EXERCISE AIM
Would you please output the lines of the data below from the one containing "4 successi |" to the end, exactly and with nothing added?

INPUT RECORDS
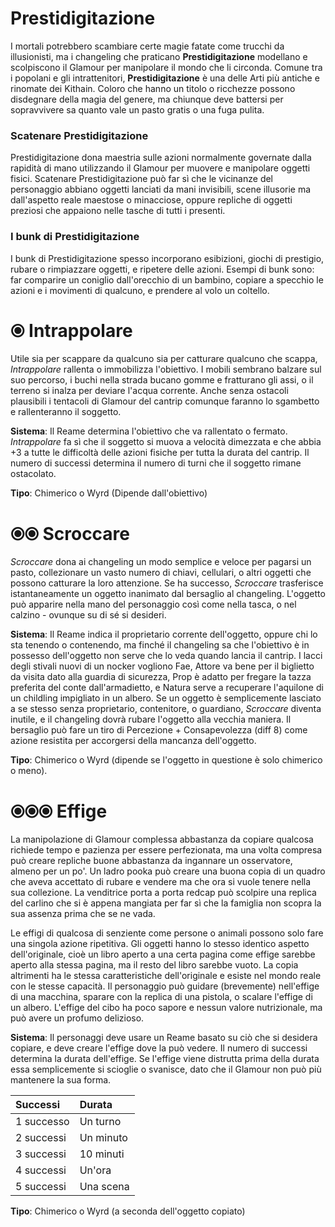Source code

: # Prestidigitazione

I mortali potrebbero scambiare certe magie fatate come trucchi da illusionisti, ma i changeling che praticano **Prestidigitazione** modellano e scolpiscono il Glamour per manipolare il mondo che li circonda. Comune tra i popolani e gli intrattenitori, **Prestidigitazione** è una delle Arti più antiche e rinomate dei Kithain. Coloro che hanno un titolo o ricchezze possono disdegnare della magia del genere, ma chiunque deve battersi per sopravvivere sa quanto vale un pasto gratis o una fuga pulita.  

### Scatenare Prestidigitazione

Prestidigitazione dona maestria sulle azioni normalmente governate dalla rapidità di mano utilizzando il Glamour per muovere e manipolare oggetti fisici. Scatenare Prestidigitazione può far sì che le vicinanze del personaggio abbiano oggetti lanciati da mani invisibili, scene illusorie ma dall'aspetto reale maestose o minacciose, oppure repliche di oggetti preziosi che appaiono nelle tasche di tutti i presenti.  

### I bunk di Prestidigitazione

I bunk di Prestidigitazione spesso incorporano esibizioni, giochi di prestigio, rubare o rimpiazzare oggetti, e ripetere delle azioni. Esempi di bunk sono: far comparire un coniglio dall'orecchio di un bambino, copiare a specchio le azioni e i movimenti di qualcuno, e prendere al volo un coltello.  

# ⦿ Intrappolare

Utile sia per scappare da qualcuno sia per catturare qualcuno che scappa, *Intrappolare* rallenta o immobilizza l'obiettivo. I mobili sembrano balzare sul suo percorso, i buchi nella strada bucano gomme e fratturano gli assi, o il terreno si inalza per deviare l'acqua corrente. Anche senza ostacoli plausibili i tentacoli di Glamour del cantrip comunque faranno lo sgambetto e rallenteranno il soggetto.  

**Sistema**: Il Reame determina l'obiettivo che va rallentato o fermato. *Intrappolare* fa sì che il soggetto si muova a velocità dimezzata e che abbia +3 a tutte le difficoltà delle azioni fisiche per tutta la durata del cantrip. Il numero di successi determina il numero di turni che il soggetto rimane ostacolato.  

**Tipo**: Chimerico o Wyrd (Dipende dall'obiettivo)  

# ⦿⦿ Scroccare

*Scroccare* dona ai changeling un modo semplice e veloce per pagarsi un pasto, collezionare un vasto numero di chiavi, cellulari, o altri oggetti che possono catturare la loro attenzione. Se ha successo, *Scroccare* trasferisce istantaneamente un oggetto inanimato dal bersaglio al changeling. L'oggetto può apparire nella mano del personaggio così come nella tasca, o nel calzino - ovunque su di sé si desideri.  

**Sistema**: Il Reame indica il proprietario corrente dell'oggetto, oppure chi lo sta tenendo o contenendo, ma finché il changeling sa che l'obiettivo è in possesso dell'oggetto non serve che lo veda quando lancia il cantrip. I lacci degli stivali nuovi di un nocker vogliono Fae, Attore va bene per il biglietto da visita dato alla guardia di sicurezza, Prop è adatto per fregare la tazza preferita del conte dall'armadietto, e Natura serve a recuperare l'aquilone di un childling impigliato in un albero. Se un oggetto è semplicemente lasciato a se stesso senza proprietario, contenitore, o guardiano, *Scroccare* diventa inutile, e il changeling dovrà rubare l'oggetto alla vecchia maniera. Il bersaglio può fare un tiro di Percezione + Consapevolezza (diff 8) come azione resistita per accorgersi della mancanza dell'oggetto.  

**Tipo**: Chimerico o Wyrd (dipende se l'oggetto in questione è solo chimerico o meno).  

# ⦿⦿⦿ Effige

La manipolazione di Glamour complessa abbastanza da copiare qualcosa richiede tempo e pazienza per essere perfezionata, ma una volta compresa può creare repliche buone abbastanza da ingannare un osservatore, almeno per un po'. Un ladro pooka può creare una buona copia di un quadro che aveva accettato di rubare e vendere ma che ora si vuole tenere nella sua collezione. La venditrice porta a porta redcap può scolpire una replica del carlino che si è appena mangiata per far sì che la famiglia non scopra la sua assenza prima che se ne vada.  

Le effigi di qualcosa di senziente come persone o animali possono solo fare una singola azione ripetitiva. Gli oggetti hanno lo stesso identico aspetto dell'originale, cioè un libro aperto a una certa pagina come effige sarebbe aperto alla stessa pagina, ma il resto del libro sarebbe vuoto. La copia altrimenti ha le stessa caratteristiche dell'originale e esiste nel mondo reale con le stesse capacità. Il personaggio può guidare (brevemente) nell'effige di una macchina, sparare con la replica di una pistola, o scalare l'effige di un albero. L'effige del cibo ha poco sapore e nessun valore nutrizionale, ma può avere un profumo delizioso.  

**Sistema**: Il personaggi deve usare un Reame basato su ciò che si desidera copiare, e deve creare l'effige dove la può vedere. Il numero di successi determina la durata dell'effige. Se l'effige viene distrutta prima della durata essa semplicemente si scioglie o svanisce, dato che il Glamour non può più mantenere la sua forma.  

| Successi   | Durata    |
|:-----------|:----------|
| 1 successo | Un turno  |
| 2 successi | Un minuto |
| 3 successi | 10 minuti |
| 4 successi | Un'ora    |
| 5 successi | Una scena |  

**Tipo**: Chimerico o Wyrd (a seconda dell'oggetto copiato)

RESPONSE TO THE EXERCISE
| 4 successi | Un'ora    |
| 5 successi | Una scena |  

**Tipo**: Chimerico o Wyrd (a seconda dell'oggetto copiato)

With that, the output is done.